After the conquest of Vienna by the Allied troops in 1945, the Hotel de France served the French occupying forces as a military hospital and headquarters. "In the course of the denazification process , the owner Knorr was classified as 'less encumbered ' [...]" and charged with an atonement. In 1947 the hotel was acquired by the Jewish merchant Nuchem (Norbert) Wachtel (1882–1957), who had survived the Holocaust in various hiding places in Vienna from 1939 to 1945. For the first time since its construction in 1872, ownership of the house and the hotel was in one hand. Since Wachtel was unable to get the French to move out, he gave the hotel to his daughters. Their husbands Ernst Stock and Kurt Horowitz continued the hotel. In 1972 the family sold the hotel and Ernst Stock became the managing director of the Hofburg conference center.
building
The facade of the Schottenring 3 hotel building with its stone- square side projections and additional gable windows emerges slightly with giant Corinthian pilasters. The wider of the windows are divided into two by caryatid herms in the mezzanine and the attic . Furthermore, the facade is characterized by shallow balcony floors.

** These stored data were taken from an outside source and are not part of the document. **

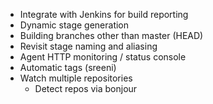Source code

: * Integrate with Jenkins for build reporting
* Dynamic stage generation
* Building branches other than master (HEAD)
* Revisit stage naming and aliasing
* Agent HTTP monitoring / status console
* Automatic tags (sreeni)
* Watch multiple repositories
  * Detect repos via bonjour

In the years 1986 to 1988 renovation and reconstruction work was carried out, three conference rooms, two restaurants and additional guest rooms due to the loft extension. The atrium was created by roofing the inner courtyard with a steel and glass construction. However, the change in the exterior facade was criticized. In 1993, when the historical windows were replaced with plastic windows, important decorative elements such as the caryatid bath were lost.
literature
- Felix Czeike: Vienna, Inner City: Art and Culture Guide , Youth and People, Vienna, 1993 ISBN 978-3-85058-088-5 , p. 155
- Maria Braun: The Austria Hotels: Historical Business Analysis , 1988, Vienna
- Irene Etzersdorfer: Arized , Kremayr & Scheriau, 1995 ISBN 978-3-218-00604-0 .
Individual evidence
- ↑ http://www.austria-hotels.at/de/hotel-de-france/about-us/hotel-history.html
- ↑ Günter Fritz: CA also handled Aryanizations ( memento from September 18, 2012 in the web archive archive.today ). In: Wirtschaftsblatt from September 17, 1998
- ↑ Hanspeter Lussy, Rodrigo López: Financial relations of Liechtenstein at the time of National Socialism : Study on behalf of the Independent Historical Commission Liechtenstein Second World War, Part 2: Financial relations of Liechtenstein at the time of National Socialism, Historical Association for the Principality of Liechtenstein, 2005 ISBN 978-3-906393-36 -0 , p. 206
- ↑ Wolfgang Czerny, Ingrid Kastell: Vienna: District - Inner City Volume 1 of Vienna, A. Schroll, 2003 ISBN 978-3-85028366-3 , p. 833
- ↑ Irene Etzersdorfer: Arisiert , Kremayr & Scheriau, 1995 ISBN 978-3-218-00604-0 , p. 148
- ↑ Interview with Stella Semenowsky
- ↑ Wolfgang Czerny, Ingrid Kastell: Vienna: District - Inner City , Volume 1 of Vienna, A. Schroll, 2003 ISBN 978-3-85028366-3 , p. 833
- ↑ Dieter Klein , Martin Kupf , Robert Schediwy : Stadtbildverluste Wien: A look back at five decades , LIT Verlag Münster, 2005 ISBN 978-3-8258-7754-5 , p. 138 f.